-------- EXERCISE DATA
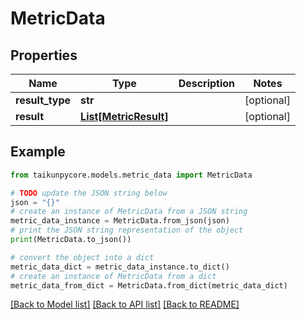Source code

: # MetricData


## Properties

Name | Type | Description | Notes
------------ | ------------- | ------------- | -------------
**result_type** | **str** |  | [optional] 
**result** | [**List[MetricResult]**](MetricResult.md) |  | [optional] 

## Example

```python
from taikunpycore.models.metric_data import MetricData

# TODO update the JSON string below
json = "{}"
# create an instance of MetricData from a JSON string
metric_data_instance = MetricData.from_json(json)
# print the JSON string representation of the object
print(MetricData.to_json())

# convert the object into a dict
metric_data_dict = metric_data_instance.to_dict()
# create an instance of MetricData from a dict
metric_data_from_dict = MetricData.from_dict(metric_data_dict)
```
[[Back to Model list]](../README.md#documentation-for-models) [[Back to API list]](../README.md#documentation-for-api-endpoints) [[Back to README]](../README.md)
----------------
> _WHAT IS REQUIRED_
Show the lines of the data that hold the word "optional".

> _WRITTEN RESPONSE_
**result_type** | **str** |  | [optional] 
**result** | [**List[MetricResult]**](MetricResult.md) |  | [optional] 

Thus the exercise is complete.